EXCERPTED RECORDS START
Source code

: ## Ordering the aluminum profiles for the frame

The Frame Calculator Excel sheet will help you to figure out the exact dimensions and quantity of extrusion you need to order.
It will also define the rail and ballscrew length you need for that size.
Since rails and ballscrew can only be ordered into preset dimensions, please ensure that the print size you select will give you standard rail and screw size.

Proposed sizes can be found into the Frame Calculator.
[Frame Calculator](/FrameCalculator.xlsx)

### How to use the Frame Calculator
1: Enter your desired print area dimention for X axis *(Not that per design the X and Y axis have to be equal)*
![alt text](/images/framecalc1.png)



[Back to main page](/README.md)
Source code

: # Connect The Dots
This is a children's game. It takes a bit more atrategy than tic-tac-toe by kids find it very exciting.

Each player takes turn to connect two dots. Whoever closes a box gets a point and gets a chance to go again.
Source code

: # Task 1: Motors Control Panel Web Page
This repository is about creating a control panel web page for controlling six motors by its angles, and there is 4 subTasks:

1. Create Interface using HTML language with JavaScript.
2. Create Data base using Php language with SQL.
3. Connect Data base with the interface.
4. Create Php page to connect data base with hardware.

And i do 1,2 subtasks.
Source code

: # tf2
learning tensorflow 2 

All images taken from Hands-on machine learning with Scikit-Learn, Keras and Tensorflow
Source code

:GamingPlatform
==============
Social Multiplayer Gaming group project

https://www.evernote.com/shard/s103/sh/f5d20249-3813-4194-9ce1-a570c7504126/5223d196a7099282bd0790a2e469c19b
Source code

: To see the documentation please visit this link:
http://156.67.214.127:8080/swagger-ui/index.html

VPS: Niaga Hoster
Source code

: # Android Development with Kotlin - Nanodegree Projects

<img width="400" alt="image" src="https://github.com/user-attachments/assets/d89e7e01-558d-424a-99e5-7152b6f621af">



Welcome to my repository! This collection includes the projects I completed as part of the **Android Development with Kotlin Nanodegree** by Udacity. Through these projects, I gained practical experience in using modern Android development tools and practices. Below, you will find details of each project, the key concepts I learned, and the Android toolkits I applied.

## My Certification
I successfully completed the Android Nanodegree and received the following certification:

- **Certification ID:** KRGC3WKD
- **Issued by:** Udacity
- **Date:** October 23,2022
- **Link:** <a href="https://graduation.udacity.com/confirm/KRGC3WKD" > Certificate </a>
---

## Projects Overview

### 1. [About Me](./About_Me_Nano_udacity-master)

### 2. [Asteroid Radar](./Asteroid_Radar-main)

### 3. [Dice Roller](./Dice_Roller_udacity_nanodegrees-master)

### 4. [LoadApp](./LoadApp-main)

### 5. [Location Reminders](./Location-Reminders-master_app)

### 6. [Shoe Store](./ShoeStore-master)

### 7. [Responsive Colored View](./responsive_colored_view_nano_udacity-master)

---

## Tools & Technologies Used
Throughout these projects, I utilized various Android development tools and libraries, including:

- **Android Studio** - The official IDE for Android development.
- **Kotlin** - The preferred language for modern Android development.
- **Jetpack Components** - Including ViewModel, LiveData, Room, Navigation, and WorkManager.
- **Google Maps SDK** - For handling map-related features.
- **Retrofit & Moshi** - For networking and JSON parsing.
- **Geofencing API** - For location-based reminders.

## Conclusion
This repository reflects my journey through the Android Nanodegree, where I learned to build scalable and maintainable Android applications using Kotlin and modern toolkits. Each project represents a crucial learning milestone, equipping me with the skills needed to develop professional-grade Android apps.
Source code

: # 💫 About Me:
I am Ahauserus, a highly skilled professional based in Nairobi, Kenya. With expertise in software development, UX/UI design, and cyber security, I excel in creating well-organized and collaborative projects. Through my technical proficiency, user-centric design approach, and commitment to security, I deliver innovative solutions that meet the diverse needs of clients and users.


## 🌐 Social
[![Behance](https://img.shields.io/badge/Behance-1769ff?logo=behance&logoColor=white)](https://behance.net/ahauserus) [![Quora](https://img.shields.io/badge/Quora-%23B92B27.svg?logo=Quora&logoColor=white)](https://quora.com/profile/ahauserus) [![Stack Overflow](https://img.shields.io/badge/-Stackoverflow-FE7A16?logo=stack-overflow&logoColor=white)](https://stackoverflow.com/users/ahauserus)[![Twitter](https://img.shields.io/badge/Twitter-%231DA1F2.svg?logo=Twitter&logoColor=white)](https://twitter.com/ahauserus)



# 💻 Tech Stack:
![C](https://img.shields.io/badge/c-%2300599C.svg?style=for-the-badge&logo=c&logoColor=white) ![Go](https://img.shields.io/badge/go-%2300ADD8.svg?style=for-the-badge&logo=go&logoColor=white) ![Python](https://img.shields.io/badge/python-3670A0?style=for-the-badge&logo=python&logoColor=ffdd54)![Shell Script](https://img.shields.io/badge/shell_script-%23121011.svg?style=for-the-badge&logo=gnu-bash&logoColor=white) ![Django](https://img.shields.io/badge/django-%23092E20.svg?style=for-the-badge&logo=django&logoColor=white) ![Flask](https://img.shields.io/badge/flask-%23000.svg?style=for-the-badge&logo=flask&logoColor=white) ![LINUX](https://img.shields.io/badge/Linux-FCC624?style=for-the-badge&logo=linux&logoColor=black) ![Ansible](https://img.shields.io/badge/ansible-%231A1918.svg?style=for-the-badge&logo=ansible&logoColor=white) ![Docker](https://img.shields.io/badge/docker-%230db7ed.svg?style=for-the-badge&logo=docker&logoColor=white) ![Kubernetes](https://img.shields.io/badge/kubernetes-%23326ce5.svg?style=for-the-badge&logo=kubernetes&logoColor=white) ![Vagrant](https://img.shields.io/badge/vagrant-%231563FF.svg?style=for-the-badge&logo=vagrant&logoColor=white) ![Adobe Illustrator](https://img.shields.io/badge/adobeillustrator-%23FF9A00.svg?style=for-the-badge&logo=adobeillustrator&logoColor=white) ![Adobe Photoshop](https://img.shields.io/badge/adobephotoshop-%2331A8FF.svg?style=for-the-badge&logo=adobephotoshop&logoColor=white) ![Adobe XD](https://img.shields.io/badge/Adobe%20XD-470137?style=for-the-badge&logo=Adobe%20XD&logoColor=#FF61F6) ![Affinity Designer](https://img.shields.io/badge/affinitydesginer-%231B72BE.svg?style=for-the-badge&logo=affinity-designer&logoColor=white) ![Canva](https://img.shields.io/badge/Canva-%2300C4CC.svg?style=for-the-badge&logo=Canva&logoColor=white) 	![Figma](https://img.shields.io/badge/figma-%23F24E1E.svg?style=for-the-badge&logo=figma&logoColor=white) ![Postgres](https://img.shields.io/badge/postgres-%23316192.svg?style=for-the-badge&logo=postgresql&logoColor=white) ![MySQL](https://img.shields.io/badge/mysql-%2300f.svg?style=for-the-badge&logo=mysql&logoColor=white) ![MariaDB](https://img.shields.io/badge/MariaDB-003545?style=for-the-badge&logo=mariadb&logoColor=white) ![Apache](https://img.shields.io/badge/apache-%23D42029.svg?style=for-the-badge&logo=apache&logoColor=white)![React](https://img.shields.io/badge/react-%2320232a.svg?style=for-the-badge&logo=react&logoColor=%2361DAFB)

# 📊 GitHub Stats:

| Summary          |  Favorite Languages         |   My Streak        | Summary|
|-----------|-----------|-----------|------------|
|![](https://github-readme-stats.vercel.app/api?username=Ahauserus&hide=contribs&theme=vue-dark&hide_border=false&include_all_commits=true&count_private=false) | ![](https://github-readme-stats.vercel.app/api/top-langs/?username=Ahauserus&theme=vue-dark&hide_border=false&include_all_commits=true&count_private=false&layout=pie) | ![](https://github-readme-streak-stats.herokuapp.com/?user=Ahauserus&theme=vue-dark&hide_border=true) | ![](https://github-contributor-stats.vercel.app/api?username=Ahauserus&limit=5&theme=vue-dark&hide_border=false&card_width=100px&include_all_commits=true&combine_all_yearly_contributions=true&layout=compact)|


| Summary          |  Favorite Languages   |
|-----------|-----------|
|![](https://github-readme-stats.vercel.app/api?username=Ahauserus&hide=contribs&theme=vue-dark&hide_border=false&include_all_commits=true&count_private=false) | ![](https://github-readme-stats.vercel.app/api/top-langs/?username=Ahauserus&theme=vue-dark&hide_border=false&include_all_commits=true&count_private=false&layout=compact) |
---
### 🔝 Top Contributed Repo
EXCERPTED RECORDS END
- _ABOUT THIS TASK_
The word "dimensions" may occur in lines of the data above; say how many lines hold it, giving only the number.

- _WRITTEN ANSWER_
2